[H-GEN] toggling touchpad

Russell Stuart russell-humbug at stuart.id.au
Mon Feb 23 00:24:49 EST 2009


On Mon, 2009-02-23 at 14:31 +1000, Peter Robinson wrote:
> # Turn the touchpad off if mouse is added and turn back on if removed
> ACTION == "add", SUBSYSTEM=="input", ID_CLASS="mouse",     
> RUN+="/home/pjr/.udevtoggletouch add"
> ACTION == "remove", SUBSYSTEM=="input", ID_CLASS="mouse",     
> RUN+="/home/pjr/.udevtoggletouch remove"
> 
> I know that the script gets called when the mouse is added/removed 
> because I added a line that touched  files in /tmp.
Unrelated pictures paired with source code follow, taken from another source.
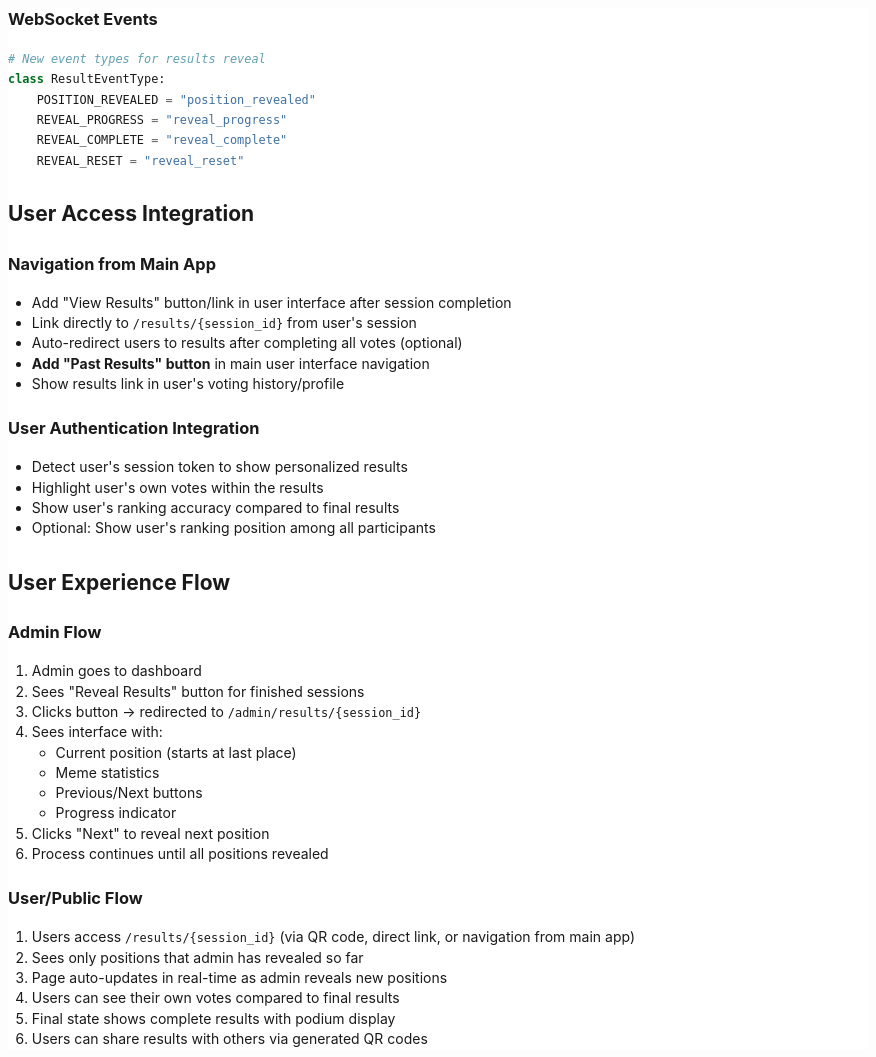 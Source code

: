 ### WebSocket Events

```python
# New event types for results reveal
class ResultEventType:
    POSITION_REVEALED = "position_revealed"
    REVEAL_PROGRESS = "reveal_progress"
    REVEAL_COMPLETE = "reveal_complete"
    REVEAL_RESET = "reveal_reset"
```

## User Access Integration

### Navigation from Main App

- Add "View Results" button/link in user interface after session completion
- Link directly to `/results/{session_id}` from user's session
- Auto-redirect users to results after completing all votes (optional)
- **Add "Past Results" button** in main user interface navigation
- Show results link in user's voting history/profile

### User Authentication Integration

- Detect user's session token to show personalized results
- Highlight user's own votes within the results
- Show user's ranking accuracy compared to final results
- Optional: Show user's ranking position among all participants

## User Experience Flow

### Admin Flow

1. Admin goes to dashboard
1. Sees "Reveal Results" button for finished sessions
1. Clicks button → redirected to `/admin/results/{session_id}`
1. Sees interface with:
   - Current position (starts at last place)
   - Meme statistics
   - Previous/Next buttons
   - Progress indicator
1. Clicks "Next" to reveal next position
1. Process continues until all positions revealed

### User/Public Flow

1. Users access `/results/{session_id}` (via QR code, direct link, or navigation from main app)
1. Sees only positions that admin has revealed so far
1. Page auto-updates in real-time as admin reveals new positions
1. Users can see their own votes compared to final results
1. Final state shows complete results with podium display
1. Users can share results with others via generated QR codes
Does the script work if you run it manually?  If not, can you 
post a copy of the script.  Don't attach it - the list manager
doesn't like attachments.

My usual way of debugging scripts like this (assuming it is a 
shell script) is to add these lines to the front:

  if [ ! -t 0 ]
  then
    mkdir -p /tmp/daemon-trace
    chmod a+rwx "/tmp/daemon-trace" || :
    rm -f "/tmp/daemon-trace/${0##*/}"
    exec >"/tmp/daemon-trace/${0##*/}" 2>&1
    set -xv
  fi

This puts a trace of what happened in /tmp/daemon-trace every 
time your script is run in the background.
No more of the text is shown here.